Zarei Soheil, Saffar Mohsen, Shalbaf Reza, Hassani Abharian Peyman, Shalbaf Ahmad
Institute for Cognitive Science Studies, Tehran, Iran.
Department of Electrical Engineering, Iran University of Science and Technology, Tehran, Iran.
Phys Eng Sci Med. 2025 Aug 11. doi: 10.1007/s13246-025-01618-x.

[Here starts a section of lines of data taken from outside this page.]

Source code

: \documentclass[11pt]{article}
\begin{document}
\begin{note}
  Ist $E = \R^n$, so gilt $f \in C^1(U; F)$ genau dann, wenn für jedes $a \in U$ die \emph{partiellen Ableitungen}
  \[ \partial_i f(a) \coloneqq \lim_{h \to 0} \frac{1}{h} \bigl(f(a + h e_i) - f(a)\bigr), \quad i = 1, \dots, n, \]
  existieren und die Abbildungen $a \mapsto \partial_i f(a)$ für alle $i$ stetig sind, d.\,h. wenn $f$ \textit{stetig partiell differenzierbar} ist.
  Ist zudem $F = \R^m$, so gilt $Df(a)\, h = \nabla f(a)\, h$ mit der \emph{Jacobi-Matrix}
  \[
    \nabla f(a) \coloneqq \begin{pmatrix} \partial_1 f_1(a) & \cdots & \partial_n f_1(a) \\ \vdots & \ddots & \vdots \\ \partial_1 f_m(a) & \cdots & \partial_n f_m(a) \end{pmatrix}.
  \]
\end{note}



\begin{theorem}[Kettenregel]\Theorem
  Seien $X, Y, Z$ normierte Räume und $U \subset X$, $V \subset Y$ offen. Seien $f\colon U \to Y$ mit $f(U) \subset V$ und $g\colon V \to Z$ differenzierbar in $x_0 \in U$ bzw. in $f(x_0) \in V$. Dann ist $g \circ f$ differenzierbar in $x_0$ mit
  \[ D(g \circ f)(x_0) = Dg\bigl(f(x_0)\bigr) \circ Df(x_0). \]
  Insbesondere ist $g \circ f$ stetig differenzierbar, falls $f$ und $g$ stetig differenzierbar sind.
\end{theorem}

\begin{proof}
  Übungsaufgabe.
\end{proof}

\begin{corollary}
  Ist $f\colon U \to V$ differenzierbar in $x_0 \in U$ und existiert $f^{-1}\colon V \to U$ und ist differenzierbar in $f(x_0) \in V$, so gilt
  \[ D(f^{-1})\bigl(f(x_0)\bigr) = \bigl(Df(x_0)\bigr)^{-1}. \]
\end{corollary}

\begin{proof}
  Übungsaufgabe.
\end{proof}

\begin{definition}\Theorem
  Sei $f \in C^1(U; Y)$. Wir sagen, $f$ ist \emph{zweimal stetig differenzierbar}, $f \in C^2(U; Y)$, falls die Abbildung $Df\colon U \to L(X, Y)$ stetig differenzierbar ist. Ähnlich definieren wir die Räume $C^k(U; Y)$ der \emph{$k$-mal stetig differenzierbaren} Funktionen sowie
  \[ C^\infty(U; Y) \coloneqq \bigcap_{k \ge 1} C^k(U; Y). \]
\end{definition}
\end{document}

Alzheimer's disease (AD) is a neurodegenerative disorder that challenges early diagnosis and intervention, yet the black-box nature of many predictive models limits clinical adoption. In this study, we developed an advanced machine learning (ML) framework that integrates hierarchical feature selection with multiple classifiers to predict progression from mild cognitive impairment (MCI) to AD. Using baseline data from 580 participants in the Alzheimer's Disease Neuroimaging Initiative (ADNI), categorized into stable MCI (sMCI) and progressive MCI (pMCI) subgroups, we analyzed features both individually and across seven key groups. The neuropsychological test group exhibited the highest predictive power, with several of the top individual predictors drawn from this domain. Hierarchical feature selection combining initial statistical filtering and machine learning based refinement, narrowed the feature set to the eight most informative variables. To demystify model decisions, we applied SHAP-based (SHapley Additive exPlanations) explainability analysis, quantifying each feature's contribution to conversion risk. The explainable random forest classifier, optimized on these selected features, achieved 83.79% accuracy (84.93% sensitivity, 83.32% specificity), outperforming other methods and revealing hippocampal volume, delayed memory recall (LDELTOTAL), and Functional Activities Questionnaire (FAQ) scores as the top drivers of conversion. These results underscore the effectiveness of combining diverse data sources with advanced ML models, and demonstrate that transparent, SHAP-driven insights align with known AD biomarkers, transforming our model from a predictive black box into a clinically actionable tool for early diagnosis and patient stratification.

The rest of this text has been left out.